Georgy Nikolaevich (or Mykolayovych) Vysotsky (Гео́ргий Никола́евич Высо́цкий; Георгій Миколайович Висоцький; 7 February 1865 – 6 April 1940) was a Ukrainian and Soviet soil scientist and forester who worked in the steppe, where he examined forest growth and the effects of soil factors.

Vysotsky was born in Nikitovka and went to the St. Petersburg Petrovsky Agricultural Academy in 1886, where he came under the influence of Vasily Dokuchaev and Georgy Fedorovich Morozov. He worked from 1890 at the Berdyansk Reserve and in 1892 joined Dokuchaev on an expedition to Poltava and became manager of the Great Anatolian forest reserve. There, he experimented on the use of forest strips to manage droughts. From 1904, he worked on experimental forestry near Samara. From 1913, he worked on reforestation of the steppe near Kiev and from 1918, he began to teach first in Kiev and then in Simferopol, Minsk and Kharkiv.

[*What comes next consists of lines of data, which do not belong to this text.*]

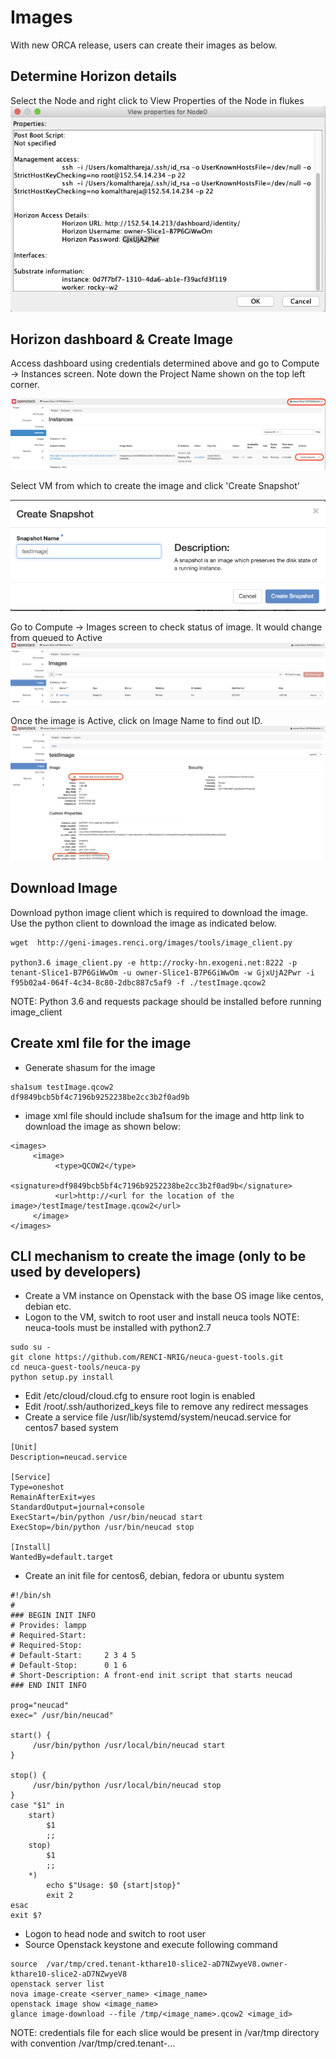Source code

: # Images
With new ORCA release, users can create their images as below.

## Determine Horizon details
Select the Node and right click to View Properties of the Node in flukes
![alt text](images/flukes.png)

## Horizon dashboard & Create Image
Access dashboard using credentials determined above and go to Compute -> Instances screen. Note down the Project Name shown on the top left corner.

![alt text](images/horizon.png)

Select VM from which to create the image and click 'Create Snapshot'

![alt text](images/createsnapshot.png)

Go to Compute -> Images screen to check status of image. It would change from queued to Active
![alt text](images/activeimage.png)

Once the image is Active, click on Image Name to find out ID.
![alt text](images/imageid.png)

## Download Image
Download python image client which is required to download the image. Use the python client to download the image as indicated below.

```
wget  http://geni-images.renci.org/images/tools/image_client.py

python3.6 image_client.py -e http://rocky-hn.exogeni.net:8222 -p tenant-Slice1-B7P6GiWwOm -u owner-Slice1-B7P6GiWwOm -w GjxUjA2Pwr -i f95b02a4-064f-4c34-8c80-2dbc887c5af9 -f ./testImage.qcow2
```
NOTE: Python 3.6 and requests package should be installed before running image_client

## Create xml file for the image
- Generate shasum for the image
```
sha1sum testImage.qcow2
df9849bcb5bf4c7196b9252238be2cc3b2f0ad9b
```
- image xml file should include sha1sum for the image and http link to download the image as shown below:
```
<images>
     <image>
          <type>QCOW2</type>
          <signature>df9849bcb5bf4c7196b9252238be2cc3b2f0ad9b</signature>
          <url>http://<url for the location of the image>/testImage/testImage.qcow2</url>
     </image>
</images>
```
## CLI mechanism to create the image (only to be used by developers)
- Create a VM instance on Openstack with the base OS image like centos, debian etc.
- Logon to the VM, switch to root user and install neuca tools
NOTE: neuca-tools must be installed with python2.7
```
sudo su - 
git clone https://github.com/RENCI-NRIG/neuca-guest-tools.git
cd neuca-guest-tools/neuca-py
python setup.py install
```
- Edit /etc/cloud/cloud.cfg to ensure root login is enabled
- Edit /root/.ssh/authorized_keys file to remove any redirect messages
- Create a service file /usr/lib/systemd/system/neucad.service for centos7 based system
```
[Unit]
Description=neucad.service

[Service]
Type=oneshot
RemainAfterExit=yes
StandardOutput=journal+console
ExecStart=/bin/python /usr/bin/neucad start
ExecStop=/bin/python /usr/bin/neucad stop

[Install]
WantedBy=default.target
```
- Create an init file for centos6, debian, fedora or ubuntu system
```
#!/bin/sh
#
### BEGIN INIT INFO
# Provides: lampp
# Required-Start:
# Required-Stop:
# Default-Start:     2 3 4 5
# Default-Stop:      0 1 6
# Short-Description: A front-end init script that starts neucad
### END INIT INFO

prog="neucad"
exec=" /usr/bin/neucad"

start() {
     /usr/bin/python /usr/local/bin/neucad start
}

stop() {
     /usr/bin/python /usr/local/bin/neucad stop
}
case "$1" in
    start)
        $1
        ;;
    stop)
        $1
        ;;
    *)
        echo $"Usage: $0 {start|stop}"
        exit 2
esac
exit $?
```
- Logon to head node and switch to root user
- Source Openstack keystone and execute following command
```
source  /var/tmp/cred.tenant-kthare10-slice2-aD7NZwyeV8.owner-kthare10-slice2-aD7NZwyeV8
openstack server list
nova image-create <server_name> <image_name>
openstack image show <image_name>
glance image-download --file /tmp/<image_name>.qcow2 <image_id>
```
NOTE: credentials file for each slice would be present in /var/tmp directory with convention /var/tmp/cred.tenant-<slice-name>...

He conducted his research on forest growth and regrowth, studying soil hydrology, soil salinity and other factors. A major contribution was his approach to measuring the moisture balance of forests, which has been modified and goes by the name of Vysotsky-Ivanov moisture coefficient defined as the ratio of the annual precipitation to the annual evaporation. Based on that index, he suggested a land classification. In 1915 he received the Semenov-Tian-Shanskyi gold medal from the Russian geographical society.